Aim of the exercise —
Type out the records that follow, exactly as given.

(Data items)
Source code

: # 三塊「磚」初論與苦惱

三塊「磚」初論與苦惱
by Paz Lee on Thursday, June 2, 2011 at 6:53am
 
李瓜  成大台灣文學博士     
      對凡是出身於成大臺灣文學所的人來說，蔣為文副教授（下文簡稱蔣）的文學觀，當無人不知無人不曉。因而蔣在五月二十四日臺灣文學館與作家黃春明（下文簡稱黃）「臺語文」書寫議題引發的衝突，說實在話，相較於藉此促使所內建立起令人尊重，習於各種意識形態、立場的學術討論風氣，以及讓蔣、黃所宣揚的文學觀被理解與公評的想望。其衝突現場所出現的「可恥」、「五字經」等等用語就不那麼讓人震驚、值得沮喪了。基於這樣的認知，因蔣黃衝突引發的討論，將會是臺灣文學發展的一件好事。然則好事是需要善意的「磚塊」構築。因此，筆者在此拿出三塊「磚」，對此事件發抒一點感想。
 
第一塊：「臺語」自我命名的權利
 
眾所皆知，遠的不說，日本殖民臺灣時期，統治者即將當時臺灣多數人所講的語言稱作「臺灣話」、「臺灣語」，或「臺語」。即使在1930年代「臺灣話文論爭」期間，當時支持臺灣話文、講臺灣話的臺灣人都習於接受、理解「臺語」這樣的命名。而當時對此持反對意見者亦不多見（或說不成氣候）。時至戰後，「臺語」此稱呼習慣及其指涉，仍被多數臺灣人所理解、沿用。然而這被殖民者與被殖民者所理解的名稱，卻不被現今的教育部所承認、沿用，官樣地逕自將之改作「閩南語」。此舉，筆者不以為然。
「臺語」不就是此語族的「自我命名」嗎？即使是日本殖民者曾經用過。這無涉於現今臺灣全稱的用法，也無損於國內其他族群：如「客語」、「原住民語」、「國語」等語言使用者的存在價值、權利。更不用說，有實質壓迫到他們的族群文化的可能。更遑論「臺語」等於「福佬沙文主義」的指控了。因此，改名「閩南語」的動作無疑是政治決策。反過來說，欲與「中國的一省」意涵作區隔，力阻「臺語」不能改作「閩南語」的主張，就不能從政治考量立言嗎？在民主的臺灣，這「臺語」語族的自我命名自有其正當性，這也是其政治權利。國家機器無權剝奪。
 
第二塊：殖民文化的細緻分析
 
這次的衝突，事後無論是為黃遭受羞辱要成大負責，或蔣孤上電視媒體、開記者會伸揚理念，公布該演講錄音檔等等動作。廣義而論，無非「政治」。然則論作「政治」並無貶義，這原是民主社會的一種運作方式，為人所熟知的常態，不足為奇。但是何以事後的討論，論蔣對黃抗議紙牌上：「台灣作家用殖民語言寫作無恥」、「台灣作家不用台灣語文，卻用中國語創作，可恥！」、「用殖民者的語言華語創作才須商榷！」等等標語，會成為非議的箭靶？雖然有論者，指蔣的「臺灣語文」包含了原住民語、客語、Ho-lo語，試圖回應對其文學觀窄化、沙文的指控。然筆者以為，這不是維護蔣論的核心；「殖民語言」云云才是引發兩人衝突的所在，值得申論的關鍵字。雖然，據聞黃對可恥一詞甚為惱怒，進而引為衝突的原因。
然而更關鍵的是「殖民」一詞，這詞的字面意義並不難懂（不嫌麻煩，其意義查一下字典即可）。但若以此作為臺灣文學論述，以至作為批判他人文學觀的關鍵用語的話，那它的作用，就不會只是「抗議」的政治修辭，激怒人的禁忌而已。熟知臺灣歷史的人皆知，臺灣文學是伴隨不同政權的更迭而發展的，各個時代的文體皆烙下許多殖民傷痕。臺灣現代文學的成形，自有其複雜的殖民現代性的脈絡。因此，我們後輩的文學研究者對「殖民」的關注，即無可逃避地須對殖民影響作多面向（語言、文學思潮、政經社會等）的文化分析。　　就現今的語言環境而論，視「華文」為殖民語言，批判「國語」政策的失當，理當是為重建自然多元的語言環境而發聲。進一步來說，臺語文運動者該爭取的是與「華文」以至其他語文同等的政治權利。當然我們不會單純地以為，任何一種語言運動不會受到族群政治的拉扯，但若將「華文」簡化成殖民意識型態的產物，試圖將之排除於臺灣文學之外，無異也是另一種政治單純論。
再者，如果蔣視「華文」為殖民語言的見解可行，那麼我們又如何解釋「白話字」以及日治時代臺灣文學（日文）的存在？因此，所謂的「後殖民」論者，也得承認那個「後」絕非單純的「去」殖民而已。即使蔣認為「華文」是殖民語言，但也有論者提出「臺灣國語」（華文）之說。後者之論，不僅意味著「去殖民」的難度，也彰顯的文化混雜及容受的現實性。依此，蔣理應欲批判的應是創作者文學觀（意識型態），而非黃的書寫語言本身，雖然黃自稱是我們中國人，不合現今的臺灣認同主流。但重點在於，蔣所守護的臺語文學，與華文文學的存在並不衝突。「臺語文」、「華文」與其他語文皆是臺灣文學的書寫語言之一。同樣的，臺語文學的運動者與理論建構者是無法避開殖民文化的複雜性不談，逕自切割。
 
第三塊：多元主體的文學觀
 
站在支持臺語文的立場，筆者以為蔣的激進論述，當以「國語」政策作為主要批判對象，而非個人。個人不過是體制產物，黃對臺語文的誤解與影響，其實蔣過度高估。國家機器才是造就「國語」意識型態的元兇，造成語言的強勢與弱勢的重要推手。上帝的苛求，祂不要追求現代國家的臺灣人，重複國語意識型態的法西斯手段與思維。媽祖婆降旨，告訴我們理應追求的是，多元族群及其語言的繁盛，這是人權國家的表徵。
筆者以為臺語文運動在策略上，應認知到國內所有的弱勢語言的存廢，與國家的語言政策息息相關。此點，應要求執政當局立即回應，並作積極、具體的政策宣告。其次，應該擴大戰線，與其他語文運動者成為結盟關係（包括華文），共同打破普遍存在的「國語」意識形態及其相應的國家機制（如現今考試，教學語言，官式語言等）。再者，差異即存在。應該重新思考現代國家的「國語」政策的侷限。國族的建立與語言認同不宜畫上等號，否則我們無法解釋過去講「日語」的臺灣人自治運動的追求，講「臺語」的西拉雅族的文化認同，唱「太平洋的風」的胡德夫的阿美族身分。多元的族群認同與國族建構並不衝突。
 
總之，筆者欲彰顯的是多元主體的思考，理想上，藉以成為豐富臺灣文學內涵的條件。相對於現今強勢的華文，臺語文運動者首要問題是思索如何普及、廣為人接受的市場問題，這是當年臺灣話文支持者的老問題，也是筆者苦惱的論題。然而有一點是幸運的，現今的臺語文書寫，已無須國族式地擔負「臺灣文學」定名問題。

Response area —
Source code

: # 三塊「磚」初論與苦惱

三塊「磚」初論與苦惱
by Paz Lee on Thursday, June 2, 2011 at 6:53am
 
李瓜  成大台灣文學博士     
      對凡是出身於成大臺灣文學所的人來說，蔣為文副教授（下文簡稱蔣）的文學觀，當無人不知無人不曉。因而蔣在五月二十四日臺灣文學館與作家黃春明（下文簡稱黃）「臺語文」書寫議題引發的衝突，說實在話，相較於藉此促使所內建立起令人尊重，習於各種意識形態、立場的學術討論風氣，以及讓蔣、黃所宣揚的文學觀被理解與公評的想望。其衝突現場所出現的「可恥」、「五字經」等等用語就不那麼讓人震驚、值得沮喪了。基於這樣的認知，因蔣黃衝突引發的討論，將會是臺灣文學發展的一件好事。然則好事是需要善意的「磚塊」構築。因此，筆者在此拿出三塊「磚」，對此事件發抒一點感想。
 
第一塊：「臺語」自我命名的權利
 
眾所皆知，遠的不說，日本殖民臺灣時期，統治者即將當時臺灣多數人所講的語言稱作「臺灣話」、「臺灣語」，或「臺語」。即使在1930年代「臺灣話文論爭」期間，當時支持臺灣話文、講臺灣話的臺灣人都習於接受、理解「臺語」這樣的命名。而當時對此持反對意見者亦不多見（或說不成氣候）。時至戰後，「臺語」此稱呼習慣及其指涉，仍被多數臺灣人所理解、沿用。然而這被殖民者與被殖民者所理解的名稱，卻不被現今的教育部所承認、沿用，官樣地逕自將之改作「閩南語」。此舉，筆者不以為然。
「臺語」不就是此語族的「自我命名」嗎？即使是日本殖民者曾經用過。這無涉於現今臺灣全稱的用法，也無損於國內其他族群：如「客語」、「原住民語」、「國語」等語言使用者的存在價值、權利。更不用說，有實質壓迫到他們的族群文化的可能。更遑論「臺語」等於「福佬沙文主義」的指控了。因此，改名「閩南語」的動作無疑是政治決策。反過來說，欲與「中國的一省」意涵作區隔，力阻「臺語」不能改作「閩南語」的主張，就不能從政治考量立言嗎？在民主的臺灣，這「臺語」語族的自我命名自有其正當性，這也是其政治權利。國家機器無權剝奪。
 
第二塊：殖民文化的細緻分析
 
這次的衝突，事後無論是為黃遭受羞辱要成大負責，或蔣孤上電視媒體、開記者會伸揚理念，公布該演講錄音檔等等動作。廣義而論，無非「政治」。然則論作「政治」並無貶義，這原是民主社會的一種運作方式，為人所熟知的常態，不足為奇。但是何以事後的討論，論蔣對黃抗議紙牌上：「台灣作家用殖民語言寫作無恥」、「台灣作家不用台灣語文，卻用中國語創作，可恥！」、「用殖民者的語言華語創作才須商榷！」等等標語，會成為非議的箭靶？雖然有論者，指蔣的「臺灣語文」包含了原住民語、客語、Ho-lo語，試圖回應對其文學觀窄化、沙文的指控。然筆者以為，這不是維護蔣論的核心；「殖民語言」云云才是引發兩人衝突的所在，值得申論的關鍵字。雖然，據聞黃對可恥一詞甚為惱怒，進而引為衝突的原因。
然而更關鍵的是「殖民」一詞，這詞的字面意義並不難懂（不嫌麻煩，其意義查一下字典即可）。但若以此作為臺灣文學論述，以至作為批判他人文學觀的關鍵用語的話，那它的作用，就不會只是「抗議」的政治修辭，激怒人的禁忌而已。熟知臺灣歷史的人皆知，臺灣文學是伴隨不同政權的更迭而發展的，各個時代的文體皆烙下許多殖民傷痕。臺灣現代文學的成形，自有其複雜的殖民現代性的脈絡。因此，我們後輩的文學研究者對「殖民」的關注，即無可逃避地須對殖民影響作多面向（語言、文學思潮、政經社會等）的文化分析。　　就現今的語言環境而論，視「華文」為殖民語言，批判「國語」政策的失當，理當是為重建自然多元的語言環境而發聲。進一步來說，臺語文運動者該爭取的是與「華文」以至其他語文同等的政治權利。當然我們不會單純地以為，任何一種語言運動不會受到族群政治的拉扯，但若將「華文」簡化成殖民意識型態的產物，試圖將之排除於臺灣文學之外，無異也是另一種政治單純論。
再者，如果蔣視「華文」為殖民語言的見解可行，那麼我們又如何解釋「白話字」以及日治時代臺灣文學（日文）的存在？因此，所謂的「後殖民」論者，也得承認那個「後」絕非單純的「去」殖民而已。即使蔣認為「華文」是殖民語言，但也有論者提出「臺灣國語」（華文）之說。後者之論，不僅意味著「去殖民」的難度，也彰顯的文化混雜及容受的現實性。依此，蔣理應欲批判的應是創作者文學觀（意識型態），而非黃的書寫語言本身，雖然黃自稱是我們中國人，不合現今的臺灣認同主流。但重點在於，蔣所守護的臺語文學，與華文文學的存在並不衝突。「臺語文」、「華文」與其他語文皆是臺灣文學的書寫語言之一。同樣的，臺語文學的運動者與理論建構者是無法避開殖民文化的複雜性不談，逕自切割。
 
第三塊：多元主體的文學觀
 
站在支持臺語文的立場，筆者以為蔣的激進論述，當以「國語」政策作為主要批判對象，而非個人。個人不過是體制產物，黃對臺語文的誤解與影響，其實蔣過度高估。國家機器才是造就「國語」意識型態的元兇，造成語言的強勢與弱勢的重要推手。上帝的苛求，祂不要追求現代國家的臺灣人，重複國語意識型態的法西斯手段與思維。媽祖婆降旨，告訴我們理應追求的是，多元族群及其語言的繁盛，這是人權國家的表徵。
筆者以為臺語文運動在策略上，應認知到國內所有的弱勢語言的存廢，與國家的語言政策息息相關。此點，應要求執政當局立即回應，並作積極、具體的政策宣告。其次，應該擴大戰線，與其他語文運動者成為結盟關係（包括華文），共同打破普遍存在的「國語」意識形態及其相應的國家機制（如現今考試，教學語言，官式語言等）。再者，差異即存在。應該重新思考現代國家的「國語」政策的侷限。國族的建立與語言認同不宜畫上等號，否則我們無法解釋過去講「日語」的臺灣人自治運動的追求，講「臺語」的西拉雅族的文化認同，唱「太平洋的風」的胡德夫的阿美族身分。多元的族群認同與國族建構並不衝突。
 
總之，筆者欲彰顯的是多元主體的思考，理想上，藉以成為豐富臺灣文學內涵的條件。相對於現今強勢的華文，臺語文運動者首要問題是思索如何普及、廣為人接受的市場問題，這是當年臺灣話文支持者的老問題，也是筆者苦惱的論題。然而有一點是幸運的，現今的臺語文書寫，已無須國族式地擔負「臺灣文學」定名問題。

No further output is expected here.